WORK TASK: Stopping at the line that holds "Processing and Analysis", repeat the lines below exactly, starting from the very first and including that final line.

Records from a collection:
>>>>

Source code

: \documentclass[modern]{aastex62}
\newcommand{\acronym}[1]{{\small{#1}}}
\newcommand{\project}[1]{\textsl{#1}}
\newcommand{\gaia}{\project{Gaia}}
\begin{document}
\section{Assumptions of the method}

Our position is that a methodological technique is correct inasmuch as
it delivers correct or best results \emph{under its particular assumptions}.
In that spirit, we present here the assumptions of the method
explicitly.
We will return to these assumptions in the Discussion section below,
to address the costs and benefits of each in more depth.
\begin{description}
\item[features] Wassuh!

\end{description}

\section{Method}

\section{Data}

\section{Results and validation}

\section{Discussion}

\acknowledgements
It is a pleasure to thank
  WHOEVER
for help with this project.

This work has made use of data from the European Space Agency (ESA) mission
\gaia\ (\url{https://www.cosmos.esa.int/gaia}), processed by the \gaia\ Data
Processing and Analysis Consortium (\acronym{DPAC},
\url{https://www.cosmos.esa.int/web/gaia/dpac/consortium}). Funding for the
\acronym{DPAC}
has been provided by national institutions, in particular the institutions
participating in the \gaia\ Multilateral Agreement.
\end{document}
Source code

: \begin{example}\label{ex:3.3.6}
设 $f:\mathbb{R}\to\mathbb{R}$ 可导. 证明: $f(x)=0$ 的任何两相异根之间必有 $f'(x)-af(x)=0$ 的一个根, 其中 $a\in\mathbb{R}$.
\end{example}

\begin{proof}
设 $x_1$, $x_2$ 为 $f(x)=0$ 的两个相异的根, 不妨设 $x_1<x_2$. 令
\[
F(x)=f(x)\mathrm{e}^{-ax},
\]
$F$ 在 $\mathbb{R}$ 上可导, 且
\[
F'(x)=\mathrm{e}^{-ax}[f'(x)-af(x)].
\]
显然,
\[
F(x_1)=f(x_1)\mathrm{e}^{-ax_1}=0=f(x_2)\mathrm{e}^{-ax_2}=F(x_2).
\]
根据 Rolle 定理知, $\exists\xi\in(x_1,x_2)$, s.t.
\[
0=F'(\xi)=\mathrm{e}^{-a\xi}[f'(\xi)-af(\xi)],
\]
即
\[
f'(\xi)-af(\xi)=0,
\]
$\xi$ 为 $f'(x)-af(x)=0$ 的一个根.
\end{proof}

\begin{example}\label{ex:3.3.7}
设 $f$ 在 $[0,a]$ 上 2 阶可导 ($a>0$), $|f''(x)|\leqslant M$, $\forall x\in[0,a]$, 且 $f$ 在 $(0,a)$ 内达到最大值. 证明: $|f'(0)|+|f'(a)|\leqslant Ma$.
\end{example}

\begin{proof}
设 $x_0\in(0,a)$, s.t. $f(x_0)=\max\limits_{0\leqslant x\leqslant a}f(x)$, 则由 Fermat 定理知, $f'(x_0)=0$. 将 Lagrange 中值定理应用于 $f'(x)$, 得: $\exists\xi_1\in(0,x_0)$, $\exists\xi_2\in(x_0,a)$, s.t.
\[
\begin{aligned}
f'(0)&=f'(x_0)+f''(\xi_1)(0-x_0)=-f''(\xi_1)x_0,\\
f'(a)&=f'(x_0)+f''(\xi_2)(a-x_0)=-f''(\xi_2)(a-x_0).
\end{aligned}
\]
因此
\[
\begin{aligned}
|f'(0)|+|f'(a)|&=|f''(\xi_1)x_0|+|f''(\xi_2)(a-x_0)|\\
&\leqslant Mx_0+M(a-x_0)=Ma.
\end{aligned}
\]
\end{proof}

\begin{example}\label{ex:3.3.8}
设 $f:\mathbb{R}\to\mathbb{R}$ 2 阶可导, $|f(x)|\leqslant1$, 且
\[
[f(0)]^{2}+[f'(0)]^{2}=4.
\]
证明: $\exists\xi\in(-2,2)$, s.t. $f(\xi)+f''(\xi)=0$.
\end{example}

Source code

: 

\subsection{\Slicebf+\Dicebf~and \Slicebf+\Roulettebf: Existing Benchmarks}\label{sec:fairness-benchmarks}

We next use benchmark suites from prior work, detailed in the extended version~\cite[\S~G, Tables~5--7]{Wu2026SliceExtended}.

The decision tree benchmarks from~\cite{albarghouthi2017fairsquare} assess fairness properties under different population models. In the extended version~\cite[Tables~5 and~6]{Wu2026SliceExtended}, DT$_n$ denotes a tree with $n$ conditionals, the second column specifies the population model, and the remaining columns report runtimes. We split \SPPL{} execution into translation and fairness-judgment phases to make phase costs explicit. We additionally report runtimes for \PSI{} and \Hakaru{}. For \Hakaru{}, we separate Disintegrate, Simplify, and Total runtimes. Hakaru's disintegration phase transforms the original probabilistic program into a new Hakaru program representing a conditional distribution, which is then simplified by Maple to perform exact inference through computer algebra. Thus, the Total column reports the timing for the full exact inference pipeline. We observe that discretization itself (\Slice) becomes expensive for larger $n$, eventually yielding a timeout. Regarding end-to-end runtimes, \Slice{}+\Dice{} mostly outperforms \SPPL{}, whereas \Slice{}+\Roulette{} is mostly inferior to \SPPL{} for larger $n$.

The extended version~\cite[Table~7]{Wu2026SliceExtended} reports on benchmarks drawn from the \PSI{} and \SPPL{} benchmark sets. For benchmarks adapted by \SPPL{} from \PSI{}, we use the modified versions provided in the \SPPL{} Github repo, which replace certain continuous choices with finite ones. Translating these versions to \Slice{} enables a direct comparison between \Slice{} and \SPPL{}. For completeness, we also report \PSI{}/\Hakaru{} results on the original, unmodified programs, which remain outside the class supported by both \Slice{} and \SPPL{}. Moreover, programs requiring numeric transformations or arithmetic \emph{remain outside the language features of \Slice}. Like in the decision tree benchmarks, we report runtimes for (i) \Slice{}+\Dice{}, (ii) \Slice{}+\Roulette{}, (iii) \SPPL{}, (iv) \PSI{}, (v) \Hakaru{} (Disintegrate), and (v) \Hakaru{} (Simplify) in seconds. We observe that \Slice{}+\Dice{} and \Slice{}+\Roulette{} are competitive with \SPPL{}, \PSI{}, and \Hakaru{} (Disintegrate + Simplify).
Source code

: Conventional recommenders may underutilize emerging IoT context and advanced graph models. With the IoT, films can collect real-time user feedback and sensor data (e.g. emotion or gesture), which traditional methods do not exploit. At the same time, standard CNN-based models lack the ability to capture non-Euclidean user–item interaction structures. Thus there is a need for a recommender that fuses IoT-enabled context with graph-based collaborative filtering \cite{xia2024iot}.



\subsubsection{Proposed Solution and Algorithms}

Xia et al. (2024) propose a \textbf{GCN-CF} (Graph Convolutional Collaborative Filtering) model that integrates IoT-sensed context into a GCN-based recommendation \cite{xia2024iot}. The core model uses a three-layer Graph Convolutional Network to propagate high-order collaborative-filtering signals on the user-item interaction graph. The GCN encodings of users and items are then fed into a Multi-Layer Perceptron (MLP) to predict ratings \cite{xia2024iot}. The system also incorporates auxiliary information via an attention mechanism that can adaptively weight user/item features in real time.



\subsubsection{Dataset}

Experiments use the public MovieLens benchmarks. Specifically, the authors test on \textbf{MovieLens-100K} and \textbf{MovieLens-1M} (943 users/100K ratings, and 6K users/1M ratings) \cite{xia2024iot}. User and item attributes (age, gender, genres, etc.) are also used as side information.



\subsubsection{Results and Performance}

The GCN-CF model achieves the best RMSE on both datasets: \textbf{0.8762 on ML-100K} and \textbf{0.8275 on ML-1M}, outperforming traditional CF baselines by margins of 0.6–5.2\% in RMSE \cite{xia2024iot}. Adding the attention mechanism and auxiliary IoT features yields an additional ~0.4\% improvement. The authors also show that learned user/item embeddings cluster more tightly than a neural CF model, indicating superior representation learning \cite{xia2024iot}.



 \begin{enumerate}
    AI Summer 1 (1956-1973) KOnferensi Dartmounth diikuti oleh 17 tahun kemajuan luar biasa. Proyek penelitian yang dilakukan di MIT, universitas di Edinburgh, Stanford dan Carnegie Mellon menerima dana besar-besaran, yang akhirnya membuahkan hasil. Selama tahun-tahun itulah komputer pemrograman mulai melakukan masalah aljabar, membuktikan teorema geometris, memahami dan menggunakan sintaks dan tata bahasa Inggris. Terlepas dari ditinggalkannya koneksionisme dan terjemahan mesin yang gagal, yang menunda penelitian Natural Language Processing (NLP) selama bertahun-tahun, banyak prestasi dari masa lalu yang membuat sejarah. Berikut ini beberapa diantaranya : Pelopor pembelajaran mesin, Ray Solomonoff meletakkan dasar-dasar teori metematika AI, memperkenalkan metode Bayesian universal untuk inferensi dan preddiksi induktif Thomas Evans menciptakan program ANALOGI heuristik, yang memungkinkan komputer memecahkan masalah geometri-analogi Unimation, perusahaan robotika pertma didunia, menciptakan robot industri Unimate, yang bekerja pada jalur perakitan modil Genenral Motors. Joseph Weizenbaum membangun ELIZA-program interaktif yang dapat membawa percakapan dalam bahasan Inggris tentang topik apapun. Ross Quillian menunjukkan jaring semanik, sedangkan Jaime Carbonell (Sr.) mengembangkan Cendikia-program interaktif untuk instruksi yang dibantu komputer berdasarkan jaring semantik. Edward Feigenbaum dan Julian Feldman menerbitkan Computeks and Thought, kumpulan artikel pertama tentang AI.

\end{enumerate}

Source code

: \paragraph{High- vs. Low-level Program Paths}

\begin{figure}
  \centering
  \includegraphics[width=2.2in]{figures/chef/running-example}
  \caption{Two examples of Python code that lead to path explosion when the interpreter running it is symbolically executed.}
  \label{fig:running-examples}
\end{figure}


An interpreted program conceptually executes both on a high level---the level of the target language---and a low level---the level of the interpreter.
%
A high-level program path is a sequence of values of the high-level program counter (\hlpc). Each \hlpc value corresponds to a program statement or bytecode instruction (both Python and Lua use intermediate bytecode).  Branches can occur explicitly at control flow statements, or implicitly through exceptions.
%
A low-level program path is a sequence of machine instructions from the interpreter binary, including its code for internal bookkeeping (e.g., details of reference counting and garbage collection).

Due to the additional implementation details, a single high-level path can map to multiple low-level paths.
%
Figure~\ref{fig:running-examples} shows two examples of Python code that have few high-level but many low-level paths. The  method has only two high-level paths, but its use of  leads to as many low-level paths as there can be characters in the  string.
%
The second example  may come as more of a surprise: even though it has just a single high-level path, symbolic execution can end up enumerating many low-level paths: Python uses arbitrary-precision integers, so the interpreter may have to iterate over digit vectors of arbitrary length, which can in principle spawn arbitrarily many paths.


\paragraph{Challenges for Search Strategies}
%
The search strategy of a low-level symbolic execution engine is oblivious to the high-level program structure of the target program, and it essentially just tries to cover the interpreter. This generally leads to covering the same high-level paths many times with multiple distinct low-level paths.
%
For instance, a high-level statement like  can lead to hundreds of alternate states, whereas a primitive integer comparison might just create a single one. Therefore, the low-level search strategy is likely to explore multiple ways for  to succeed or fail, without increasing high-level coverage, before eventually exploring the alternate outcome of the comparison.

<<<<

ANSWER FOR THE TASK:
Source code

: \documentclass[modern]{aastex62}
\newcommand{\acronym}[1]{{\small{#1}}}
\newcommand{\project}[1]{\textsl{#1}}
\newcommand{\gaia}{\project{Gaia}}
\begin{document}
\section{Assumptions of the method}

Our position is that a methodological technique is correct inasmuch as
it delivers correct or best results \emph{under its particular assumptions}.
In that spirit, we present here the assumptions of the method
explicitly.
We will return to these assumptions in the Discussion section below,
to address the costs and benefits of each in more depth.
\begin{description}
\item[features] Wassuh!

\end{description}

\section{Method}

\section{Data}

\section{Results and validation}

\section{Discussion}

\acknowledgements
It is a pleasure to thank
  WHOEVER
for help with this project.

This work has made use of data from the European Space Agency (ESA) mission
\gaia\ (\url{https://www.cosmos.esa.int/gaia}), processed by the \gaia\ Data
Processing and Analysis Consortium (\acronym{DPAC},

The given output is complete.